ALDOT's selection of a project manager for the elevated toll road was delayed while officials met with local officials and residents to discuss support for the plan.

In 2012 ALDOT began accepting bids for sensor-controlled adaptive traffic signals for the stretch of US 280 between Elton B. Stephens Expressway and Doug Baker Boulevard. Those were installed in late 2012. By January 2013 some drivers were reporting minor improvements in highway driving time, though there were some complaints about short green lights for side streets.

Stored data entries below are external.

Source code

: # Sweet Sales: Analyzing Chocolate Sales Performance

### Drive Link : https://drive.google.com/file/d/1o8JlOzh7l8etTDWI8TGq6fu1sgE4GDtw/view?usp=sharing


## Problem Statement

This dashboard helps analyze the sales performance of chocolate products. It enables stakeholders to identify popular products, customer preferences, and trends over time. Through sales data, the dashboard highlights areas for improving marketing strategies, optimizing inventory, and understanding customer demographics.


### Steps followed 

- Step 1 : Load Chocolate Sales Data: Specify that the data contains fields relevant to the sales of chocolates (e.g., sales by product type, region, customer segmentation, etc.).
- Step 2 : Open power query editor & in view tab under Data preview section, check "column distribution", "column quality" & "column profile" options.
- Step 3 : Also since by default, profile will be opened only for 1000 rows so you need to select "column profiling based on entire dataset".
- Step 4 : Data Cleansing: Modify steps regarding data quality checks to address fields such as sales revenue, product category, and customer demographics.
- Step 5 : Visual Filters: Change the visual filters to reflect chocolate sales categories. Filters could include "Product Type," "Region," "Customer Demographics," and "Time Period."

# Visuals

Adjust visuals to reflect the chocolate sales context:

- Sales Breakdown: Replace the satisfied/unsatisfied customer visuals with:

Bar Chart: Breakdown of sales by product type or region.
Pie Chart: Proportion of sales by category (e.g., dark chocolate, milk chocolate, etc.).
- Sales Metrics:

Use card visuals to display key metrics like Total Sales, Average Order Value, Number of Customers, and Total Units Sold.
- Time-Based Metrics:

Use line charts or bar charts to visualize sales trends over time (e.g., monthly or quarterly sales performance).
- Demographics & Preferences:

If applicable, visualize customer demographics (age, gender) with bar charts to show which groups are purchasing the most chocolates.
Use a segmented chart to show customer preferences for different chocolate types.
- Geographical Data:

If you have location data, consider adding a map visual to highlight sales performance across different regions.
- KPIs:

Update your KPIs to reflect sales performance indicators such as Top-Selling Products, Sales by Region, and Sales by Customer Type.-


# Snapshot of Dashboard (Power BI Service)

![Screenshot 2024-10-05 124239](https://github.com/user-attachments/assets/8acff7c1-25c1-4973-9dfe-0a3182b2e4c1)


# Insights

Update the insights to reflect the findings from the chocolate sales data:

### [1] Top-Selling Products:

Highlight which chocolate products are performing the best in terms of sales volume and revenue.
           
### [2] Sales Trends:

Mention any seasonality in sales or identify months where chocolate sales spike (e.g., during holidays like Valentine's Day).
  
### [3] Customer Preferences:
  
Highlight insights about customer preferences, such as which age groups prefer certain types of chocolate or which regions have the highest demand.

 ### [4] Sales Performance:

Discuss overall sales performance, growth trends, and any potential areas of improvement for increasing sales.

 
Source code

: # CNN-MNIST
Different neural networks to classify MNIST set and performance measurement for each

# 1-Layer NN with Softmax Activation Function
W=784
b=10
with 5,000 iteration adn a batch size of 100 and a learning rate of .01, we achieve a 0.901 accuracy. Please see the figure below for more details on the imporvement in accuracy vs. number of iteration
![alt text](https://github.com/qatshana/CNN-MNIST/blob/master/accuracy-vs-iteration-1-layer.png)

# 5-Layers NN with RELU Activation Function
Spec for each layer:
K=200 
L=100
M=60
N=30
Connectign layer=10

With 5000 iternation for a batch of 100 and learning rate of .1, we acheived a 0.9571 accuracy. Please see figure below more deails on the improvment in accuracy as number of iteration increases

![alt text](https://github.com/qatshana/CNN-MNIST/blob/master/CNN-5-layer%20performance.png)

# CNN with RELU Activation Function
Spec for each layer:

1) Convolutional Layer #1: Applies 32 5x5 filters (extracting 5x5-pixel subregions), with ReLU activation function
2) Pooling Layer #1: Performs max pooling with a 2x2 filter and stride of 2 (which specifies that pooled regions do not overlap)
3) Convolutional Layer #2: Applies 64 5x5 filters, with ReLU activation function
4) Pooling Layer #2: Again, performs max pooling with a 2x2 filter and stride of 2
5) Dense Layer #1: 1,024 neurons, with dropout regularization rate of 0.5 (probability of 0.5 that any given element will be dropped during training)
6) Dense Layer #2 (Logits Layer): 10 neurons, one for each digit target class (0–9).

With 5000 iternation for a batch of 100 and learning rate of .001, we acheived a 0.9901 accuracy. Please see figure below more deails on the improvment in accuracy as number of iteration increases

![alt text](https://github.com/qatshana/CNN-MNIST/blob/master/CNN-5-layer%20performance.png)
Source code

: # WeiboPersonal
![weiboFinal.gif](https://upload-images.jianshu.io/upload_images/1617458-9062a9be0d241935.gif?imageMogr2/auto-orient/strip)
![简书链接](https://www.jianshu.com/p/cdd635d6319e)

During 2013 significant modifications were made to several interchanges near the western end of U.S. 280. The "Florida Short Route" (Pump House Road) was cut off from its intersection with Rocky Ridge Road close to the highway. An east-bound acceleration lane was added to the median at Green Valley Road. The traffic signal at Mountain Brook Plaza (Brook Manor Drive) was removed, with eastbound traffic entering from the shopping center forced to turn around at Hollywood Boulevard. Similarly, traffic which formerly crossed lanes to enter 280 from Cherokee Road and Office Park now must make U-turns. Also, eastbound through-lanes at Cherokee Road no longer face a traffic light and westbound lanes at Overton Road have a new traffic signal.

Cities along the route

From south to north:

Major Highway Junctions

  • U.S. Highway 80 and I-16 at Blichton, Georgia
  • U.S. Highway 25 and U.S. Route 301 at Claxton, Georgia
  • U.S. Highway 221 at Vidalia, Georgia
  • U.S. Highway 23, U.S. Highway 319, and U.S. Highway 341 at McRae, Georgia
  • U.S. Highway 129 at Abbeville, Georgia
  • U.S. Highway 41 and I-75 at Cordele, Georgia
  • U.S. Highway 19 at Americus, Georgia
  • U.S. Highway 27 from Cusseta to Columbus, Georgia
  • U.S. Highway 43 from Phenix City to Opelika
  • I-85 and U.S. Highway 29 from Opelika to I-85, Exit 62
  • U.S. Highway 231 from Sylacauga to Harpersville
  • I-459 in Birmingham
  • U.S. Highway 31 from Homewood to I-20/I-59 in Birmingham
  • U.S. Highway 78 at Birmingham (3rd and 4th Avenue South exit). Prior to the completion of the Elton B. Stephens Expressway, U.S. 78 and U.S. 280 overlapped until they junctioned with U.S. Highway 11 at the intersection of 1st Avenue North and 24th Street.
  • U.S. Highway 11 at the exit with 1st Avenue North and 26th Street in downtown Birmingham.
  • I-20/I-59 in downtown Birmingham. This is the western terminus of U.S. 280.